From the chaste portals of the White House executive offices last week emerged a figure which the dozens of news cameramen clustering around that famed entrance —and exit—were powerless to record. The figure was James Francis Burke, general counsel of Republican National Committee. What balked the photographers was that the Burke leave-taking of President Hoover’s inner political household was not a formal, visible occurrence but a gradual fading-out process, like Alice’s Cheshire cat, “beginning with the end of the tail and ending with the grin that remained some time after the rest of it had gone.”
Mr. Burke was going, he said, back to Pittsburgh to resume his long-neglected law practice.
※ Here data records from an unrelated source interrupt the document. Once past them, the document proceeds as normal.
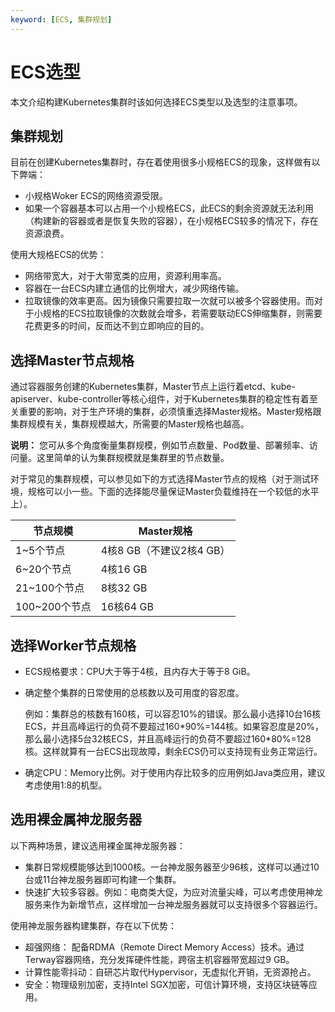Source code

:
 ```yaml
---
keyword: [ECS, 集群规划]
---
```


# ECS选型

本文介绍构建Kubernetes集群时该如何选择ECS类型以及选型的注意事项。

## 集群规划

目前在创建Kubernetes集群时，存在着使用很多小规格ECS的现象，这样做有以下弊端：

-   小规格Woker ECS的网络资源受限。
-   如果一个容器基本可以占用一个小规格ECS，此ECS的剩余资源就无法利用（构建新的容器或者是恢复失败的容器），在小规格ECS较多的情况下，存在资源浪费。

使用大规格ECS的优势：

-   网络带宽大，对于大带宽类的应用，资源利用率高。
-   容器在一台ECS内建立通信的比例增大，减少网络传输。
-   拉取镜像的效率更高。因为镜像只需要拉取一次就可以被多个容器使用。而对于小规格的ECS拉取镜像的次数就会增多，若需要联动ECS伸缩集群，则需要花费更多的时间，反而达不到立即响应的目的。

## 选择Master节点规格

通过容器服务创建的Kubernetes集群，Master节点上运行着etcd、kube-apiserver、kube-controller等核心组件，对于Kubernetes集群的稳定性有着至关重要的影响，对于生产环境的集群，必须慎重选择Master规格。Master规格跟集群规模有关，集群规模越大，所需要的Master规格也越高。

**说明：** 您可从多个角度衡量集群规模，例如节点数量、Pod数量、部署频率、访问量。这里简单的认为集群规模就是集群里的节点数量。

对于常见的集群规模，可以参见如下的方式选择Master节点的规格（对于测试环境，规格可以小一些。下面的选择能尽量保证Master负载维持在一个较低的水平上）。

|节点规模|Master规格|
|----|--------|
|1~5个节点|4核8 GB（不建议2核4 GB）|
|6~20个节点|4核16 GB|
|21~100个节点|8核32 GB|
|100~200个节点|16核64 GB|

## 选择Worker节点规格

-   ECS规格要求：CPU大于等于4核，且内存大于等于8 GiB。
-   确定整个集群的日常使用的总核数以及可用度的容忍度。

    例如：集群总的核数有160核，可以容忍10%的错误。那么最小选择10台16核ECS，并且高峰运行的负荷不要超过160\*90%=144核。如果容忍度是20%，那么最小选择5台32核ECS，并且高峰运行的负荷不要超过160\*80%=128核。这样就算有一台ECS出现故障，剩余ECS仍可以支持现有业务正常运行。

-   确定CPU：Memory比例。对于使用内存比较多的应用例如Java类应用，建议考虑使用1:8的机型。

## 选用裸金属神龙服务器

以下两种场景，建议选用裸金属神龙服务器：

-   集群日常规模能够达到1000核。一台神龙服务器至少96核，这样可以通过10台或11台神龙服务器即可构建一个集群。
-   快速扩大较多容器。例如：电商类大促，为应对流量尖峰，可以考虑使用神龙服务来作为新增节点，这样增加一台神龙服务器就可以支持很多个容器运行。

使用神龙服务器构建集群，存在以下优势：

-   超强网络： 配备RDMA（Remote Direct Memory Access）技术。通过Terway容器网络，充分发挥硬件性能，跨宿主机容器带宽超过9 GB。
-   计算性能零抖动：自研芯片取代Hypervisor，无虚拟化开销，无资源抢占。
-   安全：物理级别加密，支持Intel SGX加密，可信计算环境，支持区块链等应用。

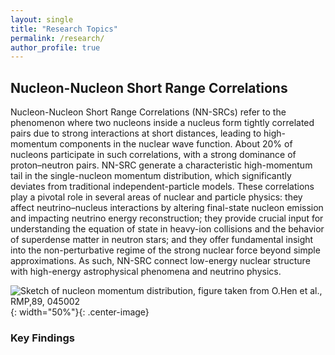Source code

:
 ```yaml
---
layout: single
title: "Research Topics"
permalink: /research/
author_profile: true
---
```


## Nucleon-Nucleon Short Range Correlations

Nucleon-Nucleon Short Range Correlations (NN-SRCs) refer to the phenomenon where two nucleons inside a nucleus form tightly correlated pairs due to strong interactions at short distances, leading to high-momentum components in the nuclear wave function. About 20% of nucleons participate in such correlations, with a strong dominance of proton–neutron pairs. NN-SRC generate a characteristic high-momentum tail in the single-nucleon momentum distribution, which significantly deviates from traditional independent-particle models. These correlations play a pivotal role in several areas of nuclear and particle physics: they affect neutrino–nucleus interactions by altering final-state nucleon emission and impacting neutrino energy reconstruction; they provide crucial input for understanding the equation of state in heavy-ion collisions and the behavior of superdense matter in neutron stars; and they offer fundamental insight into the non-perturbative regime of the strong nuclear force beyond simple approximations. As such, NN-SRC connect low-energy nuclear structure with high-energy astrophysical phenomena and neutrino physics.

![Sketch of nucleon momentum distribution, figure taken from <ins>O.Hen et al., RMP,89, 045002</ins>](https://bjcai-phys.github.io/images/nk-rmp.jpg){: width="50%"}{: .center-image}


### Key Findings



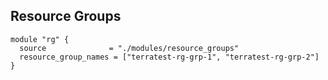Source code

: 
## Resource Groups

```
module "rg" {
  source              = "./modules/resource_groups"
  resource_group_names = ["terratest-rg-grp-1", "terratest-rg-grp-2"]
}
```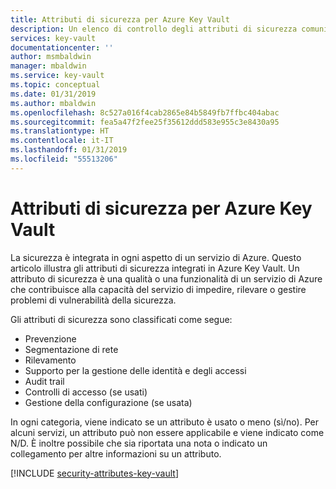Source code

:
 ```yaml
---
title: Attributi di sicurezza per Azure Key Vault
description: Un elenco di controllo degli attributi di sicurezza comuni per la valutazione di Azure Key Vault
services: key-vault
documentationcenter: ''
author: msmbaldwin
manager: mbaldwin
ms.service: key-vault
ms.topic: conceptual
ms.date: 01/31/2019
ms.author: mbaldwin
ms.openlocfilehash: 8c527a016f4cab2865e84b5849fb7ffbc404abac
ms.sourcegitcommit: fea5a47f2fee25f35612ddd583e955c3e8430a95
ms.translationtype: HT
ms.contentlocale: it-IT
ms.lasthandoff: 01/31/2019
ms.locfileid: "55513206"
---
```

# <a name="security-attributes-for-azure-key-vault"></a>Attributi di sicurezza per Azure Key Vault

La sicurezza è integrata in ogni aspetto di un servizio di Azure. Questo articolo illustra gli attributi di sicurezza integrati in Azure Key Vault. Un attributo di sicurezza è una qualità o una funzionalità di un servizio di Azure che contribuisce alla capacità del servizio di impedire, rilevare o gestire problemi di vulnerabilità della sicurezza.

Gli attributi di sicurezza sono classificati come segue:
* Prevenzione
* Segmentazione di rete
* Rilevamento
* Supporto per la gestione delle identità e degli accessi
* Audit trail
* Controlli di accesso (se usati)
* Gestione della configurazione (se usata)

In ogni categoria, viene indicato se un attributo è usato o meno (sì/no). Per alcuni servizi, un attributo può non essere applicabile e viene indicato come N/D. È inoltre possibile che sia riportata una nota o indicato un collegamento per altre informazioni su un attributo.


[!INCLUDE [security-attributes-key-vault](../../includes/security-attributes-key-vault.md)]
Added he with understandable pride: “I have been virtually officiating as chairman of the Republican National Committee. . . .”
Causes for Mr. Burke’s departure: 1) A new National Committee chairman (Claudius Hart Huston) who lets no one “officiate” for him; 2) A tendency to “leak” to newspapermen about President Hoover’s political troubles; 3) A cloud cast by Mrs. Willebrandt’s accusation, and never dispelled by his feeble denial, that Mr. Burke sanctioned her religio-political campaign speeches (TIME, Aug. 19); 4) Failure to deal successfully with Southern Hoovercrats; 5) A capacity for arousing antagonisms against the President among heterodox Senators.
¶The Cheshire-cat smile on Mr. Burke’s face as it faded from the White House picture was caused largely by one event: Otto Hermann Kahn, international banker and art patron, declined appointment by Senator George Higgins Moses to serve as treasurer of the Republican Senatorial Campaign Committee (TIME, Nov. 4).